Task material |
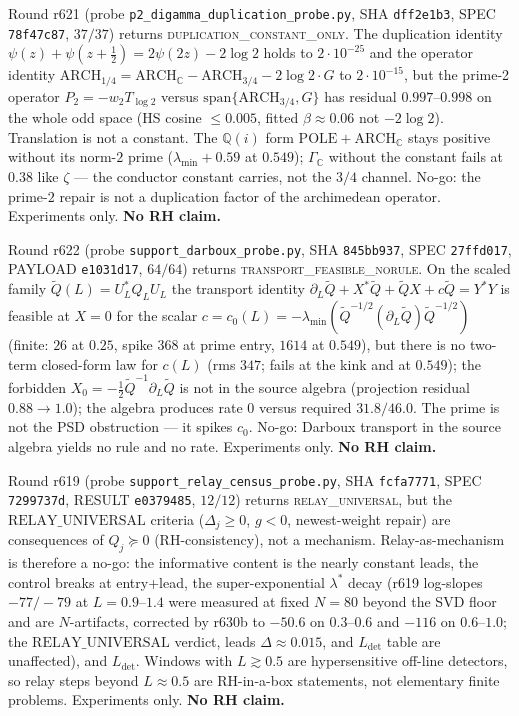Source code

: \documentclass[11pt]{article}
\theoremstyle{definition}
\theoremstyle{remark}
\begin{document}
\noindent Round r621 (probe \texttt{p2\_digamma\_duplication\_probe.py},
SHA \texttt{dff2e1b3}, SPEC \texttt{78f47c87}, $37/37$) returns
\textsc{duplication\_constant\_only}.  The duplication identity
$\psi(z)+\psi(z+\tfrac12)=2\psi(2z)-2\log 2$ holds to
$2\cdot 10^{-25}$ and the operator identity
$\mathrm{ARCH}_{1/4}=\mathrm{ARCH}_{\mathbb C}-\mathrm{ARCH}_{3/4}
-2\log 2\cdot G$ to $2\cdot 10^{-15}$, but the prime-2 operator
$P_2=-w_2 T_{\log 2}$ versus $\mathrm{span}\{\mathrm{ARCH}_{3/4},G\}$
has residual $0.997$--$0.998$ on the whole odd space (HS cosine
$\le 0.005$, fitted $\beta\approx 0.06$ not $-2\log 2$).
Translation is not a constant.  The $\mathbb Q(i)$ form
$\mathrm{POLE}+\mathrm{ARCH}_{\mathbb C}$ stays positive without
its norm-$2$ prime ($\lambda_{\min}+0.59$ at $0.549$);
$\Gamma_{\mathbb C}$ without the constant fails at $0.38$ like
$\zeta$ --- the conductor constant carries, not the $3/4$
channel.  No-go: the prime-$2$ repair is not a duplication
factor of the archimedean operator.  Experiments only.
\textbf{No RH claim.}

\noindent Round r622 (probe \texttt{support\_darboux\_probe.py},
SHA \texttt{845bb937}, SPEC \texttt{27ffd017}, PAYLOAD
\texttt{e1031d17}, $64/64$) returns
\textsc{transport\_feasible\_norule}.  On the scaled family
$\widetilde Q(L)=U_L^*Q_L U_L$ the transport identity
$\partial_L\widetilde Q+X^*\widetilde Q+\widetilde Q X+c\widetilde Q=Y^*Y$
is feasible at $X=0$ for the scalar
$c=c_0(L)=-\lambda_{\min}(\widetilde Q^{-1/2}(\partial_L\widetilde Q)\widetilde Q^{-1/2})$
(finite: $26$ at $0.25$, spike $368$ at prime entry, $1614$ at
$0.549$), but there is no two-term closed-form law for $c(L)$
(rms $347$; fails at the kink and at $0.549$); the forbidden
$X_0=-\tfrac12\widetilde Q^{-1}\partial_L\widetilde Q$ is not in
the source algebra (projection residual $0.88\to 1.0$); the
algebra produces rate $0$ versus required $31.8/46.0$.  The
prime is not the PSD obstruction --- it spikes $c_0$.  No-go:
Darboux transport in the source algebra yields no rule and no
rate.  Experiments only.  \textbf{No RH claim.}

\noindent Round r619 (probe \texttt{support\_relay\_census\_probe.py},
SHA \texttt{fcfa7771}, SPEC \texttt{7299737d}, RESULT
\texttt{e0379485}, $12/12$) returns \textsc{relay\_universal},
but the $\mathrm{RELAY\_UNIVERSAL}$ criteria ($\Delta_j\ge 0$,
$g<0$, newest-weight repair) are consequences of $Q_j\succeq 0$
(RH-consistency), not a mechanism.  Relay-as-mechanism is
therefore a no-go: the informative content is the nearly
constant leads, the control breaks at entry+lead, the
super-exponential $\lambda^*$ decay (r619 log-slopes
$-77/-79$ at $L=0.9$--$1.4$ were measured at fixed $N=80$
beyond the SVD floor and are $N$-artifacts, corrected by
r630b to $-50.6$ on $0.3$--$0.6$ and $-116$ on $0.6$--$1.0$;
the $\mathrm{RELAY\_UNIVERSAL}$ verdict, leads
$\Delta\approx 0.015$, and $L_{\mathrm{det}}$ table are
unaffected), and $L_{\mathrm{det}}$.
Windows with $L\gtrsim 0.5$ are hypersensitive off-line
detectors, so relay steps beyond $L\approx 0.5$ are RH-in-a-box
statements, not elementary finite problems.  Experiments only.
\textbf{No RH claim.}
\end{document}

Task | If a line above contains the word "finite", list it.

Task output |
(finite: $26$ at $0.25$, spike $368$ at prime entry, $1614$ at
statements, not elementary finite problems.  Experiments only.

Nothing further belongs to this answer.